There is no substitute for experience, according to builders who are skeptical of letting apprentices test out of training.
“We like it right the way it is, and we’re not in favor of changing it,” said Tim Just, vice president of field operations for C.G. Schmidt Inc., Milwaukee.
But a U.S. Department of Labor rule change will let Wisconsin this year break from a 100-year tradition of forcing apprentices to spend thousands of hours in the classroom and at construction sites before graduating. According to the 2008 rule change, apprentices, by passing tests, can skip classroom and work site training.
Apprenticeship programs in Wisconsin will not be required to change their practices and adopt testing over training, but the state will give those programs the option.

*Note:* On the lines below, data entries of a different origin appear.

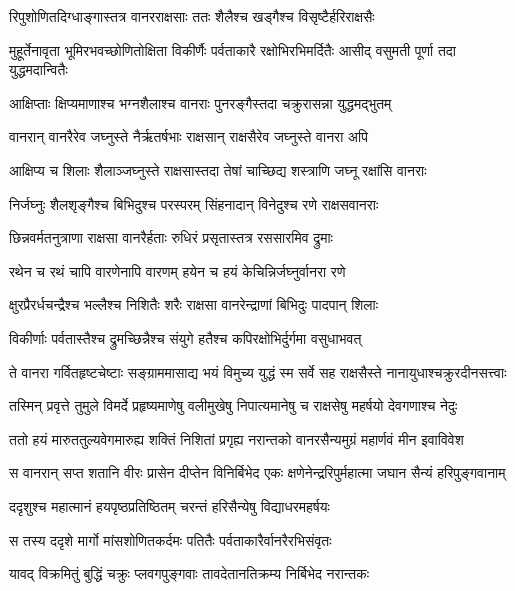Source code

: \twolineshloka
{रिपुशोणितदिग्धाङ्गास्तत्र वानरराक्षसाः}
{ततः शैलैश्च खड्गैश्च विसृष्टैर्हरिराक्षसैः} %

\threelineshloka
{मुहूर्तेनावृता भूमिरभवच्छोणितोक्षिता}
{विकीर्णैः पर्वताकारै रक्षोभिरभिमर्दितैः}
{आसीद् वसुमती पूर्णा तदा युद्धमदान्वितैः} %

\twolineshloka
{आक्षिप्ताः क्षिप्यमाणाश्च भग्नशैलाश्च वानराः}
{पुनरङ्गैस्तदा चक्रुरासन्ना युद्धमद्भुतम्} %

\twolineshloka
{वानरान् वानरैरेव जघ्नुस्ते नैर्ऋतर्षभाः}
{राक्षसान् राक्षसैरेव जघ्नुस्ते वानरा अपि} %

\twolineshloka
{आक्षिप्य च शिलाः शैलाञ्जघ्नुस्ते राक्षसास्तदा}
{तेषां चाच्छिद्य शस्त्राणि जघ्नू रक्षांसि वानराः} %

\twolineshloka
{निर्जघ्नुः शैलशृङ्गैश्च बिभिदुश्च परस्परम्}
{सिंहनादान् विनेदुश्च रणे राक्षसवानराः} %

\twolineshloka
{छिन्नवर्मतनुत्राणा राक्षसा वानरैर्हताः}
{रुधिरं प्रसृतास्तत्र रससारमिव द्रुमाः} %

\twolineshloka
{रथेन च रथं चापि वारणेनापि वारणम्}
{हयेन च हयं केचिन्निर्जघ्नुर्वानरा रणे} %

\twolineshloka
{क्षुरप्रैरर्धचन्द्रैश्च भल्लैश्च निशितैः शरैः}
{राक्षसा वानरेन्द्राणां बिभिदुः पादपान् शिलाः} %

\twolineshloka
{विकीर्णाः पर्वतास्तैश्च द्रुमच्छिन्नैश्च संयुगे}
{हतैश्च कपिरक्षोभिर्दुर्गमा वसुधाभवत्} %

\twolineshloka
{ते वानरा गर्वितहृष्टचेष्टाः सङ्ग्राममासाद्य भयं विमुच्य}
{युद्धं स्म सर्वे सह राक्षसैस्ते नानायुधाश्चक्रुरदीनसत्त्वाः} %

\twolineshloka
{तस्मिन् प्रवृत्ते तुमुले विमर्दे प्रहृष्यमाणेषु वलीमुखेषु}
{निपात्यमानेषु च राक्षसेषु महर्षयो देवगणाश्च नेदुः} %

\twolineshloka
{ततो हयं मारुततुल्यवेगमारुह्य शक्तिं निशितां प्रगृह्य}
{नरान्तको वानरसैन्यमुग्रं महार्णवं मीन इवाविवेश} %

\twolineshloka
{स वानरान् सप्त शतानि वीरः प्रासेन दीप्तेन विनिर्बिभेद}
{एकः क्षणेनेन्द्ररिपुर्महात्मा जघान सैन्यं हरिपुङ्गवानाम्} %

\twolineshloka
{ददृशुश्च महात्मानं हयपृष्ठप्रतिष्ठितम्}
{चरन्तं हरिसैन्येषु विद्याधरमहर्षयः} %

\twolineshloka
{स तस्य ददृशे मार्गो मांसशोणितकर्दमः}
{पतितैः पर्वताकारैर्वानरैरभिसंवृतः} %

\twolineshloka
{यावद् विक्रमितुं बुद्धिं चक्रुः प्लवगपुङ्गवाः}
{तावदेतानतिक्रम्य निर्बिभेद नरान्तकः} %

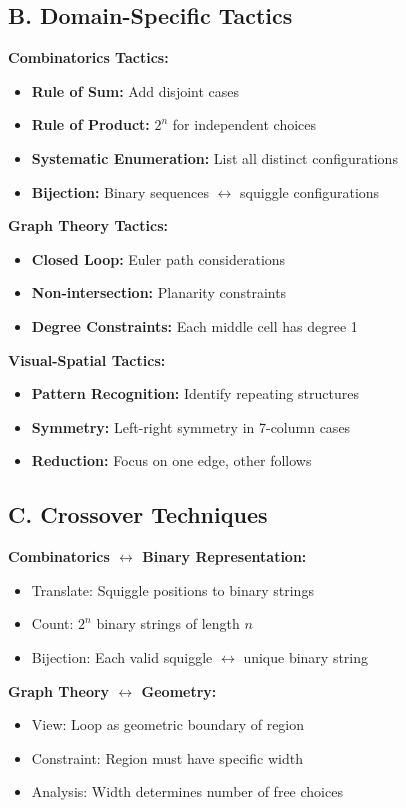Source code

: \documentclass[12pt]{article}
\begin{document}
\begin{tacticalbox}
\subsection*{B. Domain-Specific Tactics}

\textbf{Combinatorics Tactics:}
\begin{itemize}
    \item \textbf{Rule of Sum:} Add disjoint cases
    \item \textbf{Rule of Product:} $2^n$ for independent choices
    \item \textbf{Systematic Enumeration:} List all distinct configurations
    \item \textbf{Bijection:} Binary sequences $\leftrightarrow$ squiggle configurations
\end{itemize}

\textbf{Graph Theory Tactics:}
\begin{itemize}
    \item \textbf{Closed Loop:} Euler path considerations
    \item \textbf{Non-intersection:} Planarity constraints
    \item \textbf{Degree Constraints:} Each middle cell has degree 1
\end{itemize}

\textbf{Visual-Spatial Tactics:}
\begin{itemize}
    \item \textbf{Pattern Recognition:} Identify repeating structures
    \item \textbf{Symmetry:} Left-right symmetry in 7-column cases
    \item \textbf{Reduction:} Focus on one edge, other follows
\end{itemize}

\subsection*{C. Crossover Techniques}

\textbf{Combinatorics $\leftrightarrow$ Binary Representation:}
\begin{itemize}
    \item Translate: Squiggle positions to binary strings
    \item Count: $2^n$ binary strings of length $n$
    \item Bijection: Each valid squiggle $\leftrightarrow$ unique binary string
\end{itemize}

\textbf{Graph Theory $\leftrightarrow$ Geometry:}
\begin{itemize}
    \item View: Loop as geometric boundary of region
    \item Constraint: Region must have specific width
    \item Analysis: Width determines number of free choices
\end{itemize}

\end{tacticalbox}
\end{document}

Trainers in apprenticeship programs throughout the state must now decide if workers should be able to spend fewer hours in apprenticeships because they can pass a standardized test on a given skill, said Joe Weisling, training administrator for the Southeast Wisconsin Carpentry Training Center.
“The industry is evolving at a rate that knowledge is king,” he said. “Skill sets are important, but general, overall knowledge is equally important, and competence in performing tasks may or may not demonstrate overall knowledge.”
Weisling said the Wisconsin Department of Workforce Development has convened a group of industry representatives, including Weisling, to revise the state’s apprenticeship rules to comply with the federal regulations.
After the change, apprenticeship programs either can stick with a time-on-the-job approach that requires a minimum of 2,000 hours training, or they can opt to use tests to approve apprentices without requiring a minimum number of training hours.
Trainers also could blend the two approaches by requiring apprentices spend a minimum number of hours in training and pass skills tests.
If Wisconsin’s apprenticeship trainers choose to use testing, the tests should be strong enough to maintain the quality in the programs, said John Schmitt, business manager for Laborers Local 113 in Milwaukee. Rather than relying on national standardized tests, the state’s apprenticeship programs should create their own.
“They have great programs,” Schmitt said, “and by the time an apprentice gets through, the nice thing about it is the apprentice is skilled in all levels of construction.”
Weisling and Schmitt said graduating apprentices more quickly through testing could offer advantages when there is higher demand for skilled trades workers.
Weisling said the industry will not automatically sacrifice worker skills by changing the standard from time to testing, but the question of how to do it right will furrow some brows in the coming years.
“It is going to be an interesting dilemma,” he said, “and the best way I think I can say it is everybody is apprehensive about change.”